Waitrose takes stock of forgotten cuts
Waitrose is calling on consumers to reconnect with forgotten cuts of meat, in a bid to beat the credit crunch.
New research released by the retailer today revealed that many of the more economical cuts of meat are being ignored by modern consumers, who have lost touch with the thrifty techniques used by their mothers and grandmothers to make food go further.
A survey of 1,000 men and women revealed that the nation's obsession with fillet and breast has fostered an unwillingness to explore and experiment with unfamiliar ingredients.

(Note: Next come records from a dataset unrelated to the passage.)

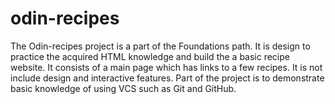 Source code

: # odin-recipes

The Odin-recipes project is a part of the Foundations path. It is design to practice the acquired HTML knowledge and build the a basic recipe website. It consists of a main page which has links to a few recipes. It is not include design and interactive features.
Part of the project is to demonstrate basic knowledge of using VCS such as Git and GitHub. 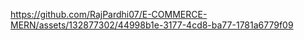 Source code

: 

https://github.com/RajPardhi07/E-COMMERCE-MERN/assets/132877302/44998b1e-3177-4cd8-ba77-1781a6779f09

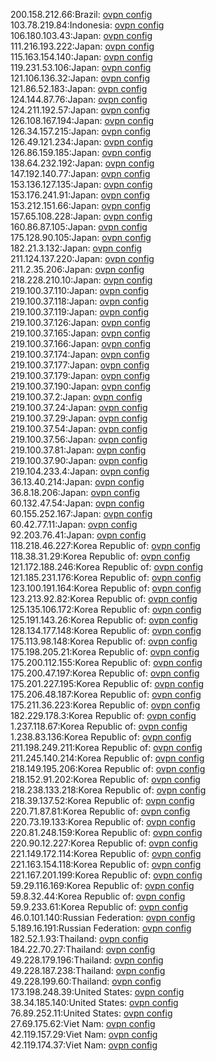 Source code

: 200.158.212.66:Brazil: [ovpn config](vpn/200_158_212_66.ovpn)  
103.78.219.84:Indonesia: [ovpn config](vpn/103_78_219_84.ovpn)  
106.180.103.43:Japan: [ovpn config](vpn/106_180_103_43.ovpn)  
111.216.193.222:Japan: [ovpn config](vpn/111_216_193_222.ovpn)  
115.163.154.140:Japan: [ovpn config](vpn/115_163_154_140.ovpn)  
119.231.53.106:Japan: [ovpn config](vpn/119_231_53_106.ovpn)  
121.106.136.32:Japan: [ovpn config](vpn/121_106_136_32.ovpn)  
121.86.52.183:Japan: [ovpn config](vpn/121_86_52_183.ovpn)  
124.144.87.76:Japan: [ovpn config](vpn/124_144_87_76.ovpn)  
124.211.192.57:Japan: [ovpn config](vpn/124_211_192_57.ovpn)  
126.108.167.194:Japan: [ovpn config](vpn/126_108_167_194.ovpn)  
126.34.157.215:Japan: [ovpn config](vpn/126_34_157_215.ovpn)  
126.49.121.234:Japan: [ovpn config](vpn/126_49_121_234.ovpn)  
126.86.159.185:Japan: [ovpn config](vpn/126_86_159_185.ovpn)  
138.64.232.192:Japan: [ovpn config](vpn/138_64_232_192.ovpn)  
147.192.140.77:Japan: [ovpn config](vpn/147_192_140_77.ovpn)  
153.136.127.135:Japan: [ovpn config](vpn/153_136_127_135.ovpn)  
153.176.241.91:Japan: [ovpn config](vpn/153_176_241_91.ovpn)  
153.212.151.66:Japan: [ovpn config](vpn/153_212_151_66.ovpn)  
157.65.108.228:Japan: [ovpn config](vpn/157_65_108_228.ovpn)  
160.86.87.105:Japan: [ovpn config](vpn/160_86_87_105.ovpn)  
175.128.90.105:Japan: [ovpn config](vpn/175_128_90_105.ovpn)  
182.21.3.132:Japan: [ovpn config](vpn/182_21_3_132.ovpn)  
211.124.137.220:Japan: [ovpn config](vpn/211_124_137_220.ovpn)  
211.2.35.206:Japan: [ovpn config](vpn/211_2_35_206.ovpn)  
218.228.210.10:Japan: [ovpn config](vpn/218_228_210_10.ovpn)  
219.100.37.110:Japan: [ovpn config](vpn/219_100_37_110.ovpn)  
219.100.37.118:Japan: [ovpn config](vpn/219_100_37_118.ovpn)  
219.100.37.119:Japan: [ovpn config](vpn/219_100_37_119.ovpn)  
219.100.37.126:Japan: [ovpn config](vpn/219_100_37_126.ovpn)  
219.100.37.165:Japan: [ovpn config](vpn/219_100_37_165.ovpn)  
219.100.37.166:Japan: [ovpn config](vpn/219_100_37_166.ovpn)  
219.100.37.174:Japan: [ovpn config](vpn/219_100_37_174.ovpn)  
219.100.37.177:Japan: [ovpn config](vpn/219_100_37_177.ovpn)  
219.100.37.179:Japan: [ovpn config](vpn/219_100_37_179.ovpn)  
219.100.37.190:Japan: [ovpn config](vpn/219_100_37_190.ovpn)  
219.100.37.2:Japan: [ovpn config](vpn/219_100_37_2.ovpn)  
219.100.37.24:Japan: [ovpn config](vpn/219_100_37_24.ovpn)  
219.100.37.29:Japan: [ovpn config](vpn/219_100_37_29.ovpn)  
219.100.37.54:Japan: [ovpn config](vpn/219_100_37_54.ovpn)  
219.100.37.56:Japan: [ovpn config](vpn/219_100_37_56.ovpn)  
219.100.37.81:Japan: [ovpn config](vpn/219_100_37_81.ovpn)  
219.100.37.90:Japan: [ovpn config](vpn/219_100_37_90.ovpn)  
219.104.233.4:Japan: [ovpn config](vpn/219_104_233_4.ovpn)  
36.13.40.214:Japan: [ovpn config](vpn/36_13_40_214.ovpn)  
36.8.18.206:Japan: [ovpn config](vpn/36_8_18_206.ovpn)  
60.132.47.54:Japan: [ovpn config](vpn/60_132_47_54.ovpn)  
60.155.252.167:Japan: [ovpn config](vpn/60_155_252_167.ovpn)  
60.42.77.11:Japan: [ovpn config](vpn/60_42_77_11.ovpn)  
92.203.76.41:Japan: [ovpn config](vpn/92_203_76_41.ovpn)  
118.218.46.227:Korea Republic of: [ovpn config](vpn/118_218_46_227.ovpn)  
118.38.31.29:Korea Republic of: [ovpn config](vpn/118_38_31_29.ovpn)  
121.172.188.246:Korea Republic of: [ovpn config](vpn/121_172_188_246.ovpn)  
121.185.231.176:Korea Republic of: [ovpn config](vpn/121_185_231_176.ovpn)  
123.100.191.164:Korea Republic of: [ovpn config](vpn/123_100_191_164.ovpn)  
123.213.92.82:Korea Republic of: [ovpn config](vpn/123_213_92_82.ovpn)  
125.135.106.172:Korea Republic of: [ovpn config](vpn/125_135_106_172.ovpn)  
125.191.143.26:Korea Republic of: [ovpn config](vpn/125_191_143_26.ovpn)  
128.134.177.148:Korea Republic of: [ovpn config](vpn/128_134_177_148.ovpn)  
175.113.98.148:Korea Republic of: [ovpn config](vpn/175_113_98_148.ovpn)  
175.198.205.21:Korea Republic of: [ovpn config](vpn/175_198_205_21.ovpn)  
175.200.112.155:Korea Republic of: [ovpn config](vpn/175_200_112_155.ovpn)  
175.200.47.197:Korea Republic of: [ovpn config](vpn/175_200_47_197.ovpn)  
175.201.227.195:Korea Republic of: [ovpn config](vpn/175_201_227_195.ovpn)  
175.206.48.187:Korea Republic of: [ovpn config](vpn/175_206_48_187.ovpn)  
175.211.36.223:Korea Republic of: [ovpn config](vpn/175_211_36_223.ovpn)  
182.229.178.3:Korea Republic of: [ovpn config](vpn/182_229_178_3.ovpn)  
1.237.118.67:Korea Republic of: [ovpn config](vpn/1_237_118_67.ovpn)  
1.238.83.136:Korea Republic of: [ovpn config](vpn/1_238_83_136.ovpn)  
211.198.249.211:Korea Republic of: [ovpn config](vpn/211_198_249_211.ovpn)  
211.245.140.214:Korea Republic of: [ovpn config](vpn/211_245_140_214.ovpn)  
218.149.195.206:Korea Republic of: [ovpn config](vpn/218_149_195_206.ovpn)  
218.152.91.202:Korea Republic of: [ovpn config](vpn/218_152_91_202.ovpn)  
218.238.133.218:Korea Republic of: [ovpn config](vpn/218_238_133_218.ovpn)  
218.39.137.52:Korea Republic of: [ovpn config](vpn/218_39_137_52.ovpn)  
220.71.87.81:Korea Republic of: [ovpn config](vpn/220_71_87_81.ovpn)  
220.73.19.133:Korea Republic of: [ovpn config](vpn/220_73_19_133.ovpn)  
220.81.248.159:Korea Republic of: [ovpn config](vpn/220_81_248_159.ovpn)  
220.90.12.227:Korea Republic of: [ovpn config](vpn/220_90_12_227.ovpn)  
221.149.172.114:Korea Republic of: [ovpn config](vpn/221_149_172_114.ovpn)  
221.163.154.118:Korea Republic of: [ovpn config](vpn/221_163_154_118.ovpn)  
221.167.201.199:Korea Republic of: [ovpn config](vpn/221_167_201_199.ovpn)  
59.29.116.169:Korea Republic of: [ovpn config](vpn/59_29_116_169.ovpn)  
59.8.32.44:Korea Republic of: [ovpn config](vpn/59_8_32_44.ovpn)  
59.9.233.61:Korea Republic of: [ovpn config](vpn/59_9_233_61.ovpn)  
46.0.101.140:Russian Federation: [ovpn config](vpn/46_0_101_140.ovpn)  
5.189.16.191:Russian Federation: [ovpn config](vpn/5_189_16_191.ovpn)  
182.52.1.93:Thailand: [ovpn config](vpn/182_52_1_93.ovpn)  
184.22.70.27:Thailand: [ovpn config](vpn/184_22_70_27.ovpn)  
49.228.179.196:Thailand: [ovpn config](vpn/49_228_179_196.ovpn)  
49.228.187.238:Thailand: [ovpn config](vpn/49_228_187_238.ovpn)  
49.228.199.60:Thailand: [ovpn config](vpn/49_228_199_60.ovpn)  
173.198.248.39:United States: [ovpn config](vpn/173_198_248_39.ovpn)  
38.34.185.140:United States: [ovpn config](vpn/38_34_185_140.ovpn)  
76.89.252.11:United States: [ovpn config](vpn/76_89_252_11.ovpn)  
27.69.175.62:Viet Nam: [ovpn config](vpn/27_69_175_62.ovpn)  
42.119.157.29:Viet Nam: [ovpn config](vpn/42_119_157_29.ovpn)  
42.119.174.37:Viet Nam: [ovpn config](vpn/42_119_174_37.ovpn)  
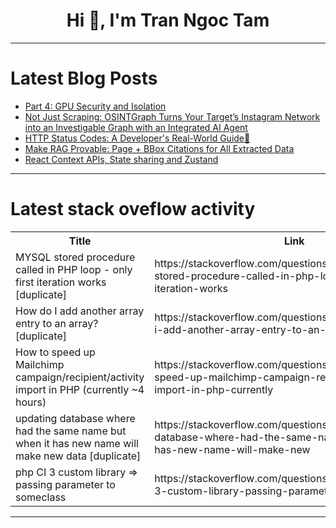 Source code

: <h1 align="center">Hi 👋, I'm Tran Ngoc Tam</h1>

---

# Latest Blog Posts 
<!-- BLOG-POST-LIST:START -->
- [Part 4: GPU Security and Isolation](https://dev.to/shohams/part-4-gpu-security-and-isolation-4bmd)
- [Not Just Scraping: OSINTGraph Turns Your Target’s Instagram Network into an Investigable Graph with an Integrated AI Agent](https://dev.to/justin_lol_a756619fd64361/not-just-scraping-osintgraph-turns-your-targets-instagram-network-into-an-investigable-graph-with-241l)
- [HTTP Status Codes: A Developer&#39;s Real-World Guide🚦](https://dev.to/sidharth_sangelia/http-status-codes-a-developers-real-world-guide-3gd4)
- [Make RAG Provable: Page + BBox Citations for All Extracted Data](https://dev.to/tensorlake/make-rag-provable-page-bbox-citations-for-all-extracted-data-4ipc)
- [React Context APIs, State sharing and Zustand](https://dev.to/rajusarkar/react-context-apis-state-sharing-and-zustand-13e6)
<!-- BLOG-POST-LIST:END -->

---

# Latest stack oveflow activity
<table>
  <tr><th>Title</th><th>Link</th></tr>
  <!-- STACKOVERFLOW:START --><tr><td>MYSQL stored procedure called in PHP loop - only first iteration works [duplicate]</td><td>https://stackoverflow.com/questions/79754880/mysql-stored-procedure-called-in-php-loop-only-first-iteration-works</td></tr><tr><td>How do I add another array entry to an array? [duplicate]</td><td>https://stackoverflow.com/questions/79754717/how-do-i-add-another-array-entry-to-an-array</td></tr><tr><td>How to speed up Mailchimp campaign/recipient/activity import in PHP &lpar;currently ~4 hours&rpar;</td><td>https://stackoverflow.com/questions/79754656/how-to-speed-up-mailchimp-campaign-recipient-activity-import-in-php-currently</td></tr><tr><td>updating database where had the same name but when it has new name will make new data [duplicate]</td><td>https://stackoverflow.com/questions/79754307/updating-database-where-had-the-same-name-but-when-it-has-new-name-will-make-new</td></tr><tr><td>php CI 3 custom library =&gt; passing parameter to someclass</td><td>https://stackoverflow.com/questions/79754298/php-ci-3-custom-library-passing-parameter-to-someclass</td></tr><!-- STACKOVERFLOW:END -->
</table>

---


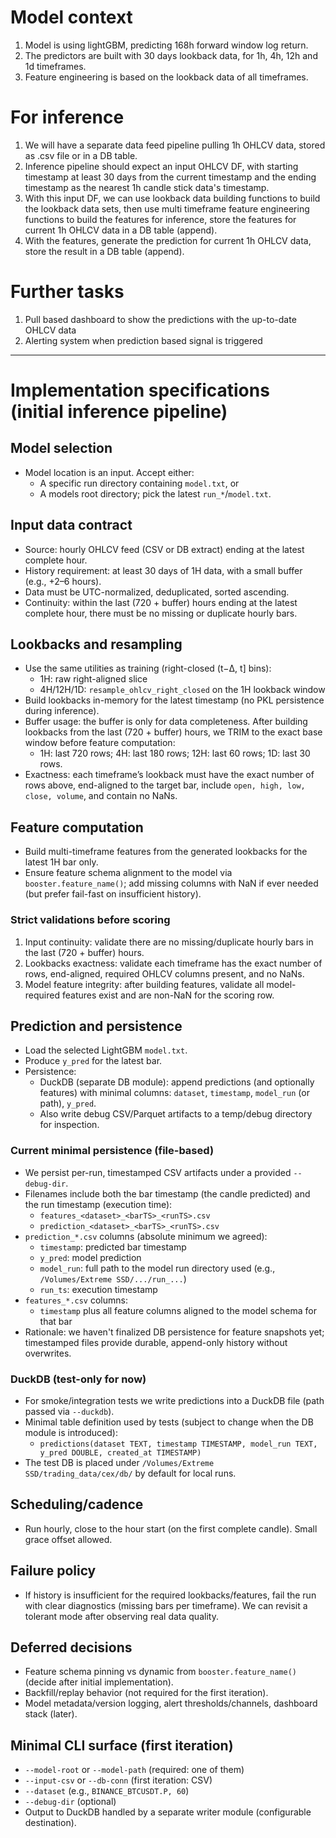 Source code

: # Model context

1. Model is using lightGBM, predicting 168h forward window log return.
2. The predictors are built with 30 days lookback data, for 1h, 4h, 12h and 1d timeframes.
3. Feature engineering is based on the lookback data of all timeframes.

# For inference

1. We will have a separate data feed pipeline pulling 1h OHLCV data, stored as .csv file or in a DB table.
2. Inference pipeline should expect an input OHLCV DF, with starting timestamp at least 30 days from the current timestamp and the ending timestamp as the nearest 1h candle stick data's timestamp.
3. With this input DF, we can use lookback data building functions to build the lookback data sets, then use multi timeframe feature engineering functions to build the features for inference, store the features for current 1h OHLCV data in a DB table (append).
4. With the features, generate the prediction for current 1h OHLCV data, store the result in a DB table (append).

# Further tasks

1. Pull based dashboard to show the predictions with the up-to-date OHLCV data
2. Alerting system when prediction based signal is triggered

---------------------------------------------------------------------------------

# Implementation specifications (initial inference pipeline)

## Model selection
- Model location is an input. Accept either:
  - A specific run directory containing `model.txt`, or
  - A models root directory; pick the latest `run_*`/`model.txt`.

## Input data contract
- Source: hourly OHLCV feed (CSV or DB extract) ending at the latest complete hour.
- History requirement: at least 30 days of 1H data, with a small buffer (e.g., +2–6 hours).
- Data must be UTC-normalized, deduplicated, sorted ascending.
- Continuity: within the last (720 + buffer) hours ending at the latest complete hour, there must be no missing or duplicate hourly bars.

## Lookbacks and resampling
- Use the same utilities as training (right-closed (t−Δ, t] bins):
  - 1H: raw right-aligned slice
  - 4H/12H/1D: `resample_ohlcv_right_closed` on the 1H lookback window
- Build lookbacks in-memory for the latest timestamp (no PKL persistence during inference).
- Buffer usage: the buffer is only for data completeness. After building lookbacks from the last (720 + buffer) hours, we TRIM to the exact base window before feature computation:
  - 1H: last 720 rows; 4H: last 180 rows; 12H: last 60 rows; 1D: last 30 rows.
- Exactness: each timeframe’s lookback must have the exact number of rows above, end-aligned to the target bar, include `open, high, low, close, volume`, and contain no NaNs.

## Feature computation
- Build multi-timeframe features from the generated lookbacks for the latest 1H bar only.
- Ensure feature schema alignment to the model via `booster.feature_name()`; add missing columns with NaN if ever needed (but prefer fail-fast on insufficient history).

### Strict validations before scoring
1) Input continuity: validate there are no missing/duplicate hourly bars in the last (720 + buffer) hours.
2) Lookbacks exactness: validate each timeframe has the exact number of rows, end-aligned, required OHLCV columns present, and no NaNs.
3) Model feature integrity: after building features, validate all model-required features exist and are non-NaN for the scoring row.

## Prediction and persistence
- Load the selected LightGBM `model.txt`.
- Produce `y_pred` for the latest bar.
- Persistence:
  - DuckDB (separate DB module): append predictions (and optionally features) with minimal columns: `dataset`, `timestamp`, `model_run` (or path), `y_pred`.
  - Also write debug CSV/Parquet artifacts to a temp/debug directory for inspection.

### Current minimal persistence (file-based)
- We persist per-run, timestamped CSV artifacts under a provided `--debug-dir`.
- Filenames include both the bar timestamp (the candle predicted) and the run timestamp (execution time):
  - `features_<dataset>_<barTS>_<runTS>.csv`
  - `prediction_<dataset>_<barTS>_<runTS>.csv`
- `prediction_*.csv` columns (absolute minimum we agreed):
  - `timestamp`: predicted bar timestamp
  - `y_pred`: model prediction
  - `model_run`: full path to the model run directory used (e.g., `/Volumes/Extreme SSD/.../run_...`)
  - `run_ts`: execution timestamp
- `features_*.csv` columns:
  - `timestamp` plus all feature columns aligned to the model schema for that bar
- Rationale: we haven't finalized DB persistence for feature snapshots yet; timestamped files provide durable, append-only history without overwrites.

### DuckDB (test-only for now)
- For smoke/integration tests we write predictions into a DuckDB file (path passed via `--duckdb`).
- Minimal table definition used by tests (subject to change when the DB module is introduced):
  - `predictions(dataset TEXT, timestamp TIMESTAMP, model_run TEXT, y_pred DOUBLE, created_at TIMESTAMP)`
- The test DB is placed under `/Volumes/Extreme SSD/trading_data/cex/db/` by default for local runs.

## Scheduling/cadence
- Run hourly, close to the hour start (on the first complete candle). Small grace offset allowed.

## Failure policy
- If history is insufficient for the required lookbacks/features, fail the run with clear diagnostics (missing bars per timeframe). We can revisit a tolerant mode after observing real data quality.

## Deferred decisions
- Feature schema pinning vs dynamic from `booster.feature_name()` (decide after initial implementation).
- Backfill/replay behavior (not required for the first iteration).
- Model metadata/version logging, alert thresholds/channels, dashboard stack (later).

## Minimal CLI surface (first iteration)
- `--model-root` or `--model-path` (required: one of them)
- `--input-csv` or `--db-conn` (first iteration: CSV)
- `--dataset` (e.g., `BINANCE_BTCUSDT.P, 60`)
- `--debug-dir` (optional)
- Output to DuckDB handled by a separate writer module (configurable destination).
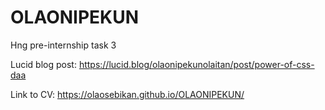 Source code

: # OLAONIPEKUN
Hng pre-internship task 3

Lucid blog post: https://lucid.blog/olaonipekunolaitan/post/power-of-css-daa

Link to CV: https://olaosebikan.github.io/OLAONIPEKUN/
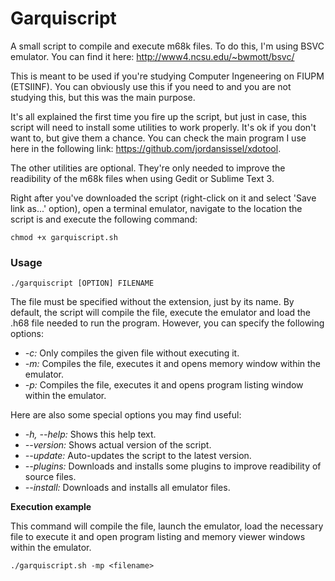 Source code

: # Garquiscript
A small script to compile and execute m68k files. 
To do this, I'm using BSVC emulator. You can find it here: http://www4.ncsu.edu/~bwmott/bsvc/

This is meant to be used if you're studying Computer Ingeneering on FIUPM (ETSIINF). You can obviously use this if
you need to and you are not studying this, but this was the main purpose.

It's all explained the first time you fire up the script, but just in case, this script will need to install some
utilities to work properly. It's ok if you don't want to, but give them a chance. You can check the main program I
use here in the following link: https://github.com/jordansissel/xdotool.

The other utilities are optional. They're only needed to improve the readibility of the m68k files when using Gedit
or Sublime Text 3.


Right after you've downloaded the script (right-click on it and select 'Save link as...' option), open a terminal
emulator, navigate to the location the script is and execute the following command:

    chmod +x garquiscript.sh
        

### Usage

    ./garquiscript [OPTION] FILENAME
    
The file must be specified without the extension, just by its name. By default, the script will compile the file,
execute the emulator and load the .h68 file needed to run the program. However, you can specify the following options:

*    *-c:* Only compiles the given file without executing it.
*    *-m:* Compiles the file, executes it and opens memory window within the emulator.
*    *-p:* Compiles the file, executes it and opens program listing window within the emulator.

Here are also some special options you may find useful:

*   *-h, --help:* Shows this help text.<br> 
*   *--version:* Shows actual version of the script.<br>
*   *--update:* Auto-updates the script to the latest version.<br>
*   *--plugins:* Downloads and installs some plugins to improve readibility of source files.<br>
*    *--install:* Downloads and installs all emulator files.

**Execution example**

This command will compile the file, launch the emulator, load the necessary file to execute it and open program
listing and memory viewer windows within the emulator.

    ./garquiscript.sh -mp <filename> 
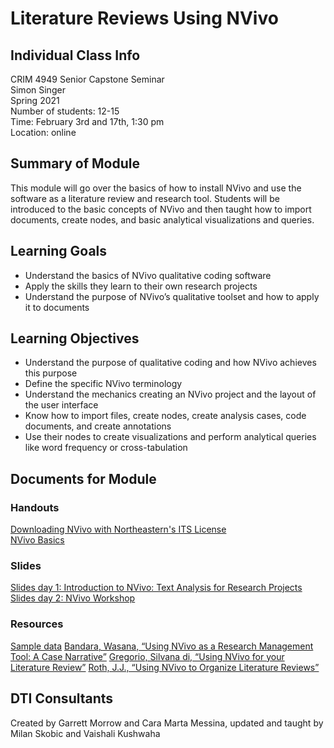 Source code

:# Literature Reviews Using NVivo

## Individual Class Info
CRIM 4949 Senior Capstone Seminar
<br>
Simon Singer
<br>
Spring 2021
<br>
Number of students: 12-15
<br>
Time: February 3rd and 17th, 1:30 pm
<br>
Location: online
<br>

## Summary of Module
This module will go over the basics of how to install NVivo and use the software as a literature review and research tool. Students will be introduced to the basic concepts of NVivo and then taught how to import documents, create nodes, and basic analytical visualizations and queries.

## Learning Goals
- Understand the basics of NVivo qualitative coding software
- Apply the skills they learn to their own research projects
- Understand the purpose of NVivo’s qualitative toolset and how to apply it to documents

## Learning Objectives
- Understand the purpose of qualitative coding and how NVivo achieves this purpose
- Define the specific NVivo terminology
- Understand the mechanics creating an NVivo project and the layout of the user interface
- Know how to import files, create nodes, create analysis cases, code documents, and create annotations
- Use their nodes to create visualizations and perform analytical queries like word frequency or cross-tabulation


## Documents for Module

### Handouts

[Downloading NVivo with Northeastern's ITS License](https://github.com/NULabNortheastern/digitalassignmentshowcase/blob/master/text_analysis/intro_to_nvivo/criminology_capstone-spring2021-singer/handout-installingNVivo.pdf)
<br>
[NVivo Basics](https://github.com/NULabNortheastern/digitalassignmentshowcase/blob/master/text_analysis/intro_to_nvivo/criminology_capstone-spring2021-singer/handout-UsingNVivoBasics.pdf)

### Slides

[Slides day 1: Introduction to NVivo: Text Analysis for Research Projects](https://github.com/NULabNortheastern/digitalassignmentshowcase/blob/master/text_analysis/intro_to_nvivo/criminology_capstone-spring2021-singer/slides-day1.pdf)<br>
[Slides day 2: NVivo Workshop]()<br>

### Resources
[Sample data](https://github.com/NULabNortheastern/digitalassignmentshowcase/tree/master/text_analysis/intro_to_nvivo/criminology_capstone-spring2021-singer/Data)
[Bandara, Wasana, “Using NVivo as a Research Management Tool: A Case Narrative”](https://eprints.qut.edu.au/67148/1/Bandara_2006._Using_NVivo_as_a_Research_Management_Tool._A_Case_Narrative.pdf)
[Gregorio, Silvana di, “Using NVivo for your Literature Review”](http://cmapspublic3.ihmc.us/rid=1GXNJD0W2-HGB31R-DGD/literature_review_%20cdoing%20_nvivo.pdf)
[Roth, J.J., “Using NVivo to Organize Literature Reviews”](https://www.google.com/url?sa=t&rct=j&q=&esrc=s&source=web&cd=&ved=2ahUKEwiyz6b7qc7uAhWv2FkKHSvFAqsQFjAAegQIAhAC&url=https%3A%2F%2Fwww.iup.edu%2FWorkArea%2FDownloadAsset.aspx%3Fid%3D127928&usg=AOvVaw2N1WXqJZBR1Xmg3m8fPCea)

## DTI Consultants
Created by Garrett Morrow and Cara Marta Messina, updated and taught by Milan Skobic and Vaishali Kushwaha
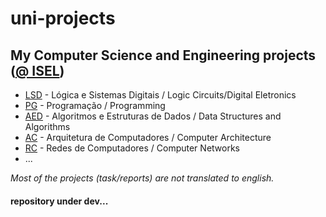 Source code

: # uni-projects
## My Computer Science and Engineering projects ([@ ISEL](https://www.isel.pt/))

* [LSD](https://github.com/roby2014/uni-projects/tree/master/LSD) - Lógica e Sistemas Digitais  /  Logic Circuits/Digital Eletronics
* [PG](https://github.com/roby2014/uni-projects/tree/master/PG) - Programação  /  Programming
* [AED](https://github.com/roby2014/uni-projects/tree/master/AED) - Algoritmos e Estruturas de Dados  /  Data Structures and Algorithms
* [AC](https://github.com/roby2014/uni-projects/tree/master/AC) - Arquitetura de Computadores  /  Computer Architecture
* [RC](https://github.com/roby2014/uni-projects/tree/master/RC) - Redes de Computadores  /  Computer Networks
* ... 

*Most of the projects (task/reports) are not translated to english.*
#### repository under dev...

Of those questioned, only 10% had cooked with mutton or brisket and just 3% had used feather steak, a tender and flavoursome cut, which is prized by the French and costs just a fraction of the price of prime beef. Similarly, 56% said that they wouldn't normally contemplate buying offal.
Even savvy money-saving techniques, such as stock-making, have been forgotten or neglected. Two-thirds of respondents admitted that they never boil up meat or poultry bones to make stock and only 48% make their own gravy.
Waitrose is now aiming to reconnect Britons with the lesser-known cuts of meat to help shoppers make the most of their grocery spend. From next month, cuts including pigs' cheeks and pigs' trotters will go on sale in the Food Hall at John Lewis, Oxford Street, while ox cheeks will be launched in selected branches.
Waitrose meat buyer Andy Boulton said: "Our mothers and grandmothers were experts at making what little they had go a long way when it came to cuts of meat - but these thrifty techniques seem to have been lost inside a generation.
"Most people feel they lack the time or skills to cook anything other than fillet or breast meat. But popping several ingredients into a pot and leaving it to cook for a few hours is not only one of the simplest ways for busy people to prepare food, it is also one of the most economical.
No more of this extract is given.